The first two rounds of cuts took the pool of players from eighty-five down to fifty, and by the end of Saturday night, it would have to be trimmed to twenty-five plus six incoming freshmen. After warming up, the players were divided into groups that would scrimmage on a full sized field.
This provided a different look at the players than the reduced field 6v6 games I’d seen up to that point. Some of the players that had looked dangerous on the smaller fields didn’t seem to bring the same presence to the bigger pitch. The palyers with real class continued to shine though.
After two scrimmages, the coaches pulled out twelve players to rotate through a very fast paced series of 3v3 scrimmages on a 1/4 sized field. These were the players on the cusp and they played like they knew it. Jukes and step-overs alternated with blistering shots on goal, quick tackles, and rapid fire passes. Players would come off the field, sweat-soaked, after 5 minutes.

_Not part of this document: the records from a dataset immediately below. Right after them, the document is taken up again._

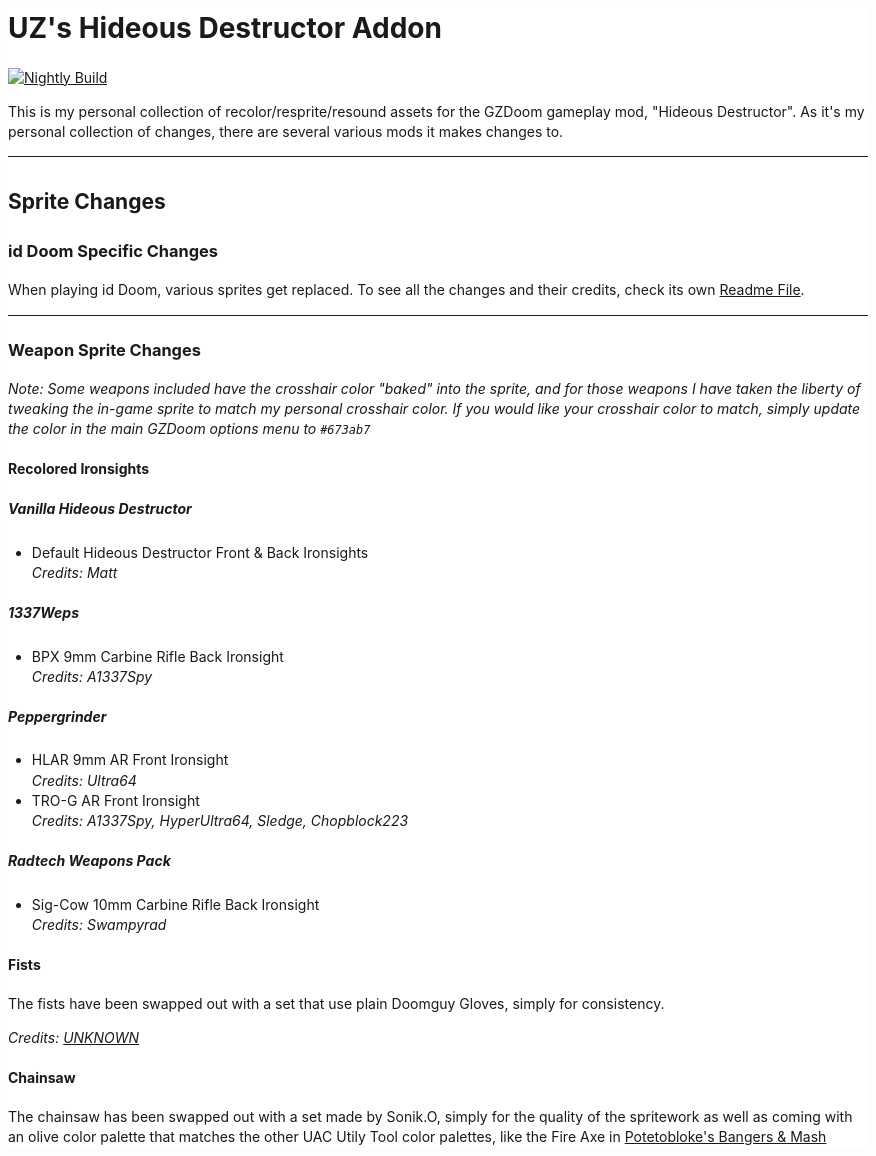 # UZ's Hideous Destructor Addon

[![Nightly Build](https://github.com/UndeadZeratul/uzHDAddon/actions/workflows/nightly.yml/badge.svg)](https://github.com/UndeadZeratul/uzHDAddon/actions/workflows/nightly.yml)

This is my personal collection of recolor/resprite/resound assets for the GZDoom gameplay mod, "Hideous Destructor".  As it's my personal collection of changes, there are several various mods it makes changes to.

---
## Sprite Changes

### id Doom Specific Changes

When playing id Doom, various sprites get replaced.  To see all the changes and their credits, check its own [Readme File](./filter/doom.id/README.md).  

---
### Weapon Sprite Changes
_Note: Some weapons included have the crosshair color "baked" into the sprite, and for those weapons I have taken the liberty of tweaking the in-game sprite to match my personal crosshair color.  If you would like your crosshair color to match, simply update the color in the main GZDoom options menu to `#673ab7`_

#### Recolored Ironsights

##### Vanilla Hideous Destructor
- Default Hideous Destructor Front & Back Ironsights  
  _Credits: Matt_

##### 1337Weps
- BPX 9mm Carbine Rifle Back Ironsight  
  _Credits: A1337Spy_

##### Peppergrinder
- HLAR 9mm AR Front Ironsight  
  _Credits: Ultra64_
- TRO-G AR Front Ironsight  
  _Credits: A1337Spy, HyperUltra64, Sledge, Chopblock223_

##### Radtech Weapons Pack
- Sig-Cow 10mm Carbine Rifle Back Ironsight  
  _Credits: Swampyrad_

#### Fists
The fists have been swapped out with a set that use plain Doomguy Gloves, simply for consistency.

_Credits: [UNKNOWN](#UNKNOWN-CREDITS)_

#### Chainsaw
The chainsaw has been swapped out with a set made by Sonik.O, simply for the quality of the spritework as well as coming with an olive color palette that matches the other UAC Utily Tool color palettes, like the Fire Axe in [Potetobloke's Bangers & Mash](https://github.com/Potetobloke/PB_HDAddon_Bangers-And-Mash)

KC John, a high school goal keeper was relegated to the sidelines due to regulations about how many days of tryouts the high schoolers could take part in. He watched the play intently. When I asked him what he thought about it, he responded, “This is just sick, there’s so much going on out there … I just wish I could be out there playing.”
Listening to the returning players on the sidelines I heard the same kind of comments—“Did you see that?” ... “I can’t believe he got that shot off” ... “Wow! That was a rocket.” ... “Did you see that save? How’d he stop that?”
Interspersed among their appreciative comments came an almost constant stream of advice—“Take your shot.” ... “Play into space.” ... “Watch the open man. Pass! Pass!”
The scrimmage also brought out one of the scariest moments of the night, when one of the veteran keepers took a blast of a shot to the face. He dropped immediately, and stayed down for what seemed like forever before being assisted off the pitch by the trainer. Fortunately he was up and around by the end of the session, looking just fine.
There were a number of injuries during the evening. By the time the coaches went off to huddle over their selection process, I counted eight players iced, wrapped, or hobbling around to various degrees. None of them looked too serious but I did overhear comments about not being able to run for a while.
More painful than the injuries though, was watching the final cut. The coaches walked through the crowd of players to post the roster on the doors of the facility, and as they moved away the players moved forward looking to see who’d made the cut. Nearly half of the fifty players who’d started the evening went away disappointed. A couple of the trialists that I’ve been watching survived, two more made a ‘reserve list’, my term, and will in place to join the team later in the year in response to missions, graduations, or other circumstances.
This was my first year of watching tryouts. I was really impressed with the level of play, the camraderie between players, and the kind of effort required of the coaching staff. If you’ve got a PDL team near you, go check out their tryouts—it’s a great way to get a pre-season soccer fix.